▸ Supplied records
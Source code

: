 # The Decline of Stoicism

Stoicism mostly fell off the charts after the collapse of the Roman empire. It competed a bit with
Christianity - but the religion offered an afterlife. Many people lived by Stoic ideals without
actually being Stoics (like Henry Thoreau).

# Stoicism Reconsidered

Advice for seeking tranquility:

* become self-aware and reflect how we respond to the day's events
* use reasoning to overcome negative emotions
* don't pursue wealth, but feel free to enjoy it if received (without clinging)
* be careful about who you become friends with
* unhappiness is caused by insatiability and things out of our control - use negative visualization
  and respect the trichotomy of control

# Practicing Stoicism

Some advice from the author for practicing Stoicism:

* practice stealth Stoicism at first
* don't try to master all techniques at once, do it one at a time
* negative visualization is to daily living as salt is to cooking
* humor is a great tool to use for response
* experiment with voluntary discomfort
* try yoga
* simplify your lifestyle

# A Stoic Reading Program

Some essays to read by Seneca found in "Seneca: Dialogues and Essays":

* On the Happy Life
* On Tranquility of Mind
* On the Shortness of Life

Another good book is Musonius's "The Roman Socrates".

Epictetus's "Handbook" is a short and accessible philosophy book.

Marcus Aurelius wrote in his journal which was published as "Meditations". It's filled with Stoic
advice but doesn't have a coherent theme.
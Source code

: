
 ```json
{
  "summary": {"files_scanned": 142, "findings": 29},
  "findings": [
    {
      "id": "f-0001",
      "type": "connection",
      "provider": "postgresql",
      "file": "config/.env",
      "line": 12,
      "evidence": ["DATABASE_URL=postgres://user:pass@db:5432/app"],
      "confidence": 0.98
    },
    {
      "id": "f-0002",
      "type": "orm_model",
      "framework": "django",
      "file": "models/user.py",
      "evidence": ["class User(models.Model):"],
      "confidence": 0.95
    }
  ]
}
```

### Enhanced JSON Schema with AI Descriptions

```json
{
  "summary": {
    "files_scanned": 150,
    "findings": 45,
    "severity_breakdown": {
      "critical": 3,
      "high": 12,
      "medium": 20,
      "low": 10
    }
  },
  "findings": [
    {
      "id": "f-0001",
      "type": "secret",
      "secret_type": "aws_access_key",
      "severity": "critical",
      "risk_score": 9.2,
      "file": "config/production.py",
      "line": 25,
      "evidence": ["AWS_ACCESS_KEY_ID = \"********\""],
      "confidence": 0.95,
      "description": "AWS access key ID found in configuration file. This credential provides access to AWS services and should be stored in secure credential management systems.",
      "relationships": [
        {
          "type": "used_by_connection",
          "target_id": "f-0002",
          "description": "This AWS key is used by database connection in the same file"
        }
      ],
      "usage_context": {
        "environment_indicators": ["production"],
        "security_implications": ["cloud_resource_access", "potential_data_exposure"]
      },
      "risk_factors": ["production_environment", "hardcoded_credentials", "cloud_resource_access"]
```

▸ Task
Begin at the first line of the entries above and copy every line exactly, ending with the line that contains "become friends with".

▸ Output for this exercise
Source code

: # The Decline of Stoicism

Stoicism mostly fell off the charts after the collapse of the Roman empire. It competed a bit with
Christianity - but the religion offered an afterlife. Many people lived by Stoic ideals without
actually being Stoics (like Henry Thoreau).

# Stoicism Reconsidered

Advice for seeking tranquility:

* become self-aware and reflect how we respond to the day's events
* use reasoning to overcome negative emotions
* don't pursue wealth, but feel free to enjoy it if received (without clinging)
* be careful about who you become friends with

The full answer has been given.